I have made the move to Git, no surprise there. I have read a lot in the past few months about a “mature” web development work flow with everyone running sites locally, using version control and how bad it was “white screening” a live site. I had already made the switch (and never looked back) to pre-processing my CSS, but GitHub, the command-line (yeh… I’m on windows) and syncing databases where stopping me from going local.
To be honest, Git intimidated me. I know it’s not in Git’s intention to come across that way, but the learning curve had been a real stopper for me. I tried Git about two times before bailing, there was too much to take on at first. I did some demo’s and tutorials but it was all too much. I’m also not the best with typos, I typed in git comment -m ‘first’

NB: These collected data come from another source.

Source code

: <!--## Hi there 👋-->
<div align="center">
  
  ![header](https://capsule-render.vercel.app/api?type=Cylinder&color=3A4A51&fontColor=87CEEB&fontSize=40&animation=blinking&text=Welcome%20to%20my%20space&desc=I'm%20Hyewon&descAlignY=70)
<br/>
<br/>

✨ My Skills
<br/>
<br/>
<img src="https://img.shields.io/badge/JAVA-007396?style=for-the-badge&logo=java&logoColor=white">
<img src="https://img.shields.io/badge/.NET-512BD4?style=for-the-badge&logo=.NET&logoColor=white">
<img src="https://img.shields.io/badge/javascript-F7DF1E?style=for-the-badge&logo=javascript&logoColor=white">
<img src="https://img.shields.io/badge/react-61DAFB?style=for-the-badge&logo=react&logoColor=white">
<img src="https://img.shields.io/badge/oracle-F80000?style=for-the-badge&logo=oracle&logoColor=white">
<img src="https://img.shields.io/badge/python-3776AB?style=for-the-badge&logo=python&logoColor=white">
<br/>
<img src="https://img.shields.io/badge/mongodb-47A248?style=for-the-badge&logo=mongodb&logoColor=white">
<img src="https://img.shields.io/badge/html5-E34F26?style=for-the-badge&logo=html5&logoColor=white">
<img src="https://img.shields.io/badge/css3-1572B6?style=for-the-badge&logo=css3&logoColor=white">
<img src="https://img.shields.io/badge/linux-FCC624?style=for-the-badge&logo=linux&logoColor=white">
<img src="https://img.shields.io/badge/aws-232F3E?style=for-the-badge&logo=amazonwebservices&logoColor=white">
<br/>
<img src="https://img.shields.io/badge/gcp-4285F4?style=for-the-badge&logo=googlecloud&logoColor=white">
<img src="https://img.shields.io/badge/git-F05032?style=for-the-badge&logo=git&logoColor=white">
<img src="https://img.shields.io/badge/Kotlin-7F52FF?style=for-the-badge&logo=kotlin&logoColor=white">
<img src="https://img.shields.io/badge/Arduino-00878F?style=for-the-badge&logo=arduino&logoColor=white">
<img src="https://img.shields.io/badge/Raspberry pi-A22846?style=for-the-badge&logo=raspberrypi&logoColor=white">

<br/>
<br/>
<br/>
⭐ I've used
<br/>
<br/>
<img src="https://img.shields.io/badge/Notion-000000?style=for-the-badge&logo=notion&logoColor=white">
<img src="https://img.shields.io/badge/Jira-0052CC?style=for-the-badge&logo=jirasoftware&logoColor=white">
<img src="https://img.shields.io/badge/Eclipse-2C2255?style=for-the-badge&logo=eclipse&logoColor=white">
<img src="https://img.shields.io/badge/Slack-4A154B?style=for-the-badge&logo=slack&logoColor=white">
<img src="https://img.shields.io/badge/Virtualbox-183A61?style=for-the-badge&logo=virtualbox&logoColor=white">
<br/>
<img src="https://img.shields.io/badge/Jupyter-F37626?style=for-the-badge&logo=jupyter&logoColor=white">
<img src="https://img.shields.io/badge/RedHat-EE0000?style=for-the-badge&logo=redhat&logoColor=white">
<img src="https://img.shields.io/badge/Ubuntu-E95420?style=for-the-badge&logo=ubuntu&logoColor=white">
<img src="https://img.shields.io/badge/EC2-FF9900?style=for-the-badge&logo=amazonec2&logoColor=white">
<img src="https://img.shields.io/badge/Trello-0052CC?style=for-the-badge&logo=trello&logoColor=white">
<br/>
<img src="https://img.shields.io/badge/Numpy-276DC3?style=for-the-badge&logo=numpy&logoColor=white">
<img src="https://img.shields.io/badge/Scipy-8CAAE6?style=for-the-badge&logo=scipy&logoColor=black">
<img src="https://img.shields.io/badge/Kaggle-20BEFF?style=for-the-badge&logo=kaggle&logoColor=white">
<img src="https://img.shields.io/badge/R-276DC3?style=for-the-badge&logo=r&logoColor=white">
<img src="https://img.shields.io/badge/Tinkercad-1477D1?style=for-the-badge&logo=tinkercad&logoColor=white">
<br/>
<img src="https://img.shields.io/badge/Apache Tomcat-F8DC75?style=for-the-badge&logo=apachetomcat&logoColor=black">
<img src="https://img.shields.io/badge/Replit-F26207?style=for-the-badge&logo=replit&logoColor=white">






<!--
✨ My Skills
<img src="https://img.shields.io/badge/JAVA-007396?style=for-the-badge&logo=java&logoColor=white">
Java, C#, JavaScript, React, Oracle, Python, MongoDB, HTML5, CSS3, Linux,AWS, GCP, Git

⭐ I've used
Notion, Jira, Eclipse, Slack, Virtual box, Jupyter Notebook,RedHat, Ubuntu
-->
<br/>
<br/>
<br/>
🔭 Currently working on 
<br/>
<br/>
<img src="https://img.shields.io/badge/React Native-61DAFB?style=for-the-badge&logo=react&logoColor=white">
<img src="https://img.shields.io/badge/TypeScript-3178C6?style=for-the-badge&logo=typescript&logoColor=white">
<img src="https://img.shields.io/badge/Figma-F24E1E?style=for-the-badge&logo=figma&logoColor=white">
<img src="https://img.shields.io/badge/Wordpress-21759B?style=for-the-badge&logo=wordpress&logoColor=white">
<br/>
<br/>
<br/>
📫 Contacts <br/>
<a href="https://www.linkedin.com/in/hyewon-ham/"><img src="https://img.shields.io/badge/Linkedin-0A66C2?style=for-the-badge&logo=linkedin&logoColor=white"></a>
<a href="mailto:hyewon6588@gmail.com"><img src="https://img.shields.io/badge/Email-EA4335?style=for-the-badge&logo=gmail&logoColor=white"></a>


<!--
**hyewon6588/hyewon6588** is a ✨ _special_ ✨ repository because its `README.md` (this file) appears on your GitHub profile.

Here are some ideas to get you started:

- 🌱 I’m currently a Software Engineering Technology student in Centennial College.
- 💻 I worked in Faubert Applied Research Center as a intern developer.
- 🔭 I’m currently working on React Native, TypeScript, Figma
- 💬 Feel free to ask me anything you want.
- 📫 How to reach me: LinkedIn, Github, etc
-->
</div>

and was scratching me head why it wasn’t working, so me and the command line didn’t always get along. I was also a bit worried about commiting bad code, but after reading there are a metric ass-load of repos out there, no one is looking at yours
1 it gave me some perspective.
After a few months and failed attempts I sucked it up after finding this guy. GitHub for windows is sweet and really helps the learning. I’m still not 100% with terms and work flow etc, as I haven’t done any collaborative work so its just basic commits for the time being, but it is helping. The GUI takes care of all the terms I am not familiar with yet and still allows me to branch, push and pull.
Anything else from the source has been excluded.